Erik Blauberg: No.  My inspiration comes actually, my mom was a great home chef and so was my grandmother so I took a lot of interest in that and that’s what originally got me into the hotel.  They said “Hey!  Can you cook?”  I was like, “Yeah!  I cook, I can wash dishes.  I can do just about anything.”  So I thank my grandmother and my mom for that.

Caryn Hartglass:  So now you are a consultant and you work with other chefs in restaurants.

Erik Blauberg:  I do.  I do.

Caryn Hartglass:  One of the things that I think is really important and something that you have gotten involved with is telling main stream or chefs of conventional restaurants that Vegan entrees or Vegan dishes should be included in their menu.
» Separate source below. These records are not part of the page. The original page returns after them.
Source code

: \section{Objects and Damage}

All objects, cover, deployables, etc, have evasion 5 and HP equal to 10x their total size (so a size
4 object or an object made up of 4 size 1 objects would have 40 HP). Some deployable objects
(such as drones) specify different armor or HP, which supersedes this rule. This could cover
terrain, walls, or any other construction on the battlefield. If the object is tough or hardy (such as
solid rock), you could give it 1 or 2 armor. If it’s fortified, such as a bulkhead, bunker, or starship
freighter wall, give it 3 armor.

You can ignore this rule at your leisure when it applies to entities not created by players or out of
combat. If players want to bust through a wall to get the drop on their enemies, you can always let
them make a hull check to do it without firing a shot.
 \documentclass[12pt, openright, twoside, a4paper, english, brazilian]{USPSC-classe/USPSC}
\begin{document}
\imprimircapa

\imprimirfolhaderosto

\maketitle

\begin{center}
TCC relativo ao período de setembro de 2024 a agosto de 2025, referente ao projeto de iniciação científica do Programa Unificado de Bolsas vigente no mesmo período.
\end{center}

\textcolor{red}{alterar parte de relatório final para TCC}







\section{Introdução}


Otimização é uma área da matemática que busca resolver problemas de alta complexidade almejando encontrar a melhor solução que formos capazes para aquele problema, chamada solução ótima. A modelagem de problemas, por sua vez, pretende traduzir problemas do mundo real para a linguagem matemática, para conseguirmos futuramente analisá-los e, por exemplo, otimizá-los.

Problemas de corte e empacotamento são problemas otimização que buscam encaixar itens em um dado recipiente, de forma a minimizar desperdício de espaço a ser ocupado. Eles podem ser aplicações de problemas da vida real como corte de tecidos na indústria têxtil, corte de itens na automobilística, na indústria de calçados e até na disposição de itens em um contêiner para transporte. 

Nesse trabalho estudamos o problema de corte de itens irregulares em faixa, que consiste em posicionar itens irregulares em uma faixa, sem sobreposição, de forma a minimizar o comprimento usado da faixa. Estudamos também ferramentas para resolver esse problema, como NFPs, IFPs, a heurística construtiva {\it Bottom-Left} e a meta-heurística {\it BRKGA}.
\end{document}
Erik Blauberg:  Absolutely and that is always at the top of my list of priorities.  I go into existing restaurants and I go in and I make them work better or I will do start-up operations and do the pre-opening and opening of new venues or I’ll go into places that are having lots of difficulties and I’ll go in and turn them around.  It’s very, very important to appeal to everybody and Vegans and Vegetarians have always been put on the wayside so to speak in the past.  That’s been my experience with it and I started touching base on all of this back in the early 90’s.  At the time obviously, I was very young, but I thought it was very important to have different grains and different vegetables on hand so when you got that occasional, back in the 90’s person or guest that asked for something Vegetarian that it was accessible and I had it ready to go and I was very happy to put it together.  The thing about is that there are a lot of vegetables and grains and different products out there but I like to be creative with it and make them feel super special.

Caryn Hartglass: Make the people feel super special or the grains feel super special?

Erik Blauberg:  Both!  I put a lot of love in my cooking so, absolutely.

Caryn Hartglass:  That is such an essential ingredient.  You never see that in recipes.

Erik Blauberg:  Yeah.  Love and passion is what it is all about and it makes quite a difference.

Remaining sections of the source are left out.